Page 95 of Chasing Goldie


Font Size:

It was my power. I teleported into Rap’s office. The closest spot I’d feel safe. Rap is in front of me, she opened the door and is looking out to gauge what the ruckus is about.

“Rap,” I say in a strangled voice. She turns and her brows shoot up in surprise when she sees me standing behind her. My clothes are ripped and I’m sure I appear as terrified as I feel.

Assessing the situation almost instantaneously, as she always does, Rap looks at me and says, “Wait five minutes then grab your shit and get out of here, Goldie. Use the back door. Take the next couple days off. In fact, wait for me to call you.”

With that, Rap slams the door behind her, and I’m left standing there in shock. I can hear her shouts over the din. The girls and the bouncers are kicking people out of the bar.

I don’t know when I start shaking, but my hands violently tremble as I grab my stuff from the locker room. I head out the back door and beeline it for my car. The drive home goes by torturously slow, and ugly thoughts begin to pop up.

Why don’t you just jerk the wheel and end all this. Everyone would be better off without you.

The voice inside my head belongs to Madison. It used to talk to me in a constant stream, but I haven’t heard it in years.

If I thought things were bad before, my innermost hell had been realized. Not only did I get sent home from work after causing an insane, violent disruption, but I’ve ruined the happiness of my closest friend.

I already know to my bones that Cinder will never forgive me.

Chapter37

It’s Just A Bad Day

GOLDIE

When I wake, I’m as brittle as a dried leaf and it hurts to look at myself so I don’t.

After getting home, I found the door was fixed, lock included. No trace of blood or the body pieces on my living room floor. Like it never happened.

Even though Eddie was out of the picture, it probably wasn’t smart to stay home alone. Someone could have followed me from work again.

Still, I dragged my ass up the stairs and crawled under the covers like the lowest creature known to mage, fae, and man. The truth is I don’t care. I don't care what happens to me. Maybe I even deserve it.

I’m not capable.

I’m not enough.

And I don’t deserve my friends.

Today there will be no makeup, no loud booty shaking music, no pink and pleather. Instead, I lay on the creaky springs occasionally rotating as inky, sucking darkness pulls me down, down, down until it’s all I breathe. Each breath is a burden. Life itself is a burden I’m not sure I can bear the weight of.

If being myself hurts people I love, maybe I had it right all those years ago. Maybe I should make myself smaller. Maybe it’s plain narcissism to love myself and my need to romance my life is what’s ballooning into a dangerous bubble everyone I love keeps getting caught in.

I can't pick up my phone or even bring myself watch one of my favorite reality shows. Instead, I lay there and stew. Stew in how I’m going to tell Cinder. How can I face her? How can I tell her what happened? It hurts me so terribly, which means it will likely spear through her.

Will she hold me responsible? It’s magic gone haywire, seducing people against their will. But that didn’t matter in middle school, not to Madison, not to the other girls. Did I already mess up by not telling Cinder immediately?

Do I keep it from her because it’s magic and it doesn’t count, and if I get Ted around, will it take the fervor off Lysander’s desire?

With every option I review, I know I’ve already lost. Cinder has always been cagey about relationships, about being touched, about letting me in. She had such a rough, traumatizing upbringing and if she finds I betrayed her, even by accident, she’ll shut me out. Maybe not outright, she won’t scream and yell at me. She might not even talk shit about me to other people, but those are possible too. But even if she quickly broke things off, retreating from me, talking with Snow behind closed doors about how I couldn’t help but be center of attention. . . I smother myself with a pillow, letting out a long painful groan.

I feel like I’m dying. Like I’ll never be happy again.

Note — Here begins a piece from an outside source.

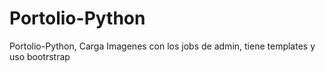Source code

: # Portolio-Python
 Portolio-Python, Carga Imagenes con los jobs de admin, tiene templates y uso bootrstrap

It’s been a long time since depression had sunk its evil claws into my flesh, dragging me down, blotting out any speck of light or joy. But I remember this feeling. It doesn’t maim, it drowns, without mercy or reprieve.

There is a knock down at the front door. I ignore it, but it keeps coming until I force myself to get to my feet and walk down the groaning steps with stiff legs. Opening the front door feels like so much pressure, I fear I’ll be flattened by it.

“What happened?” Ted asks when he takes me in. I’m sure my makeup-free face is drawn and pale. I can literally feel the bags hanging under my eyes, pulling them down like an undertow. The heather gray pants and shirt have holes in them, but they are soft. Nothing about me is put together.

All I can do is shake my head. I can’t bring myself to say words. When I even try, they shrivel and blacken at the base of my throat.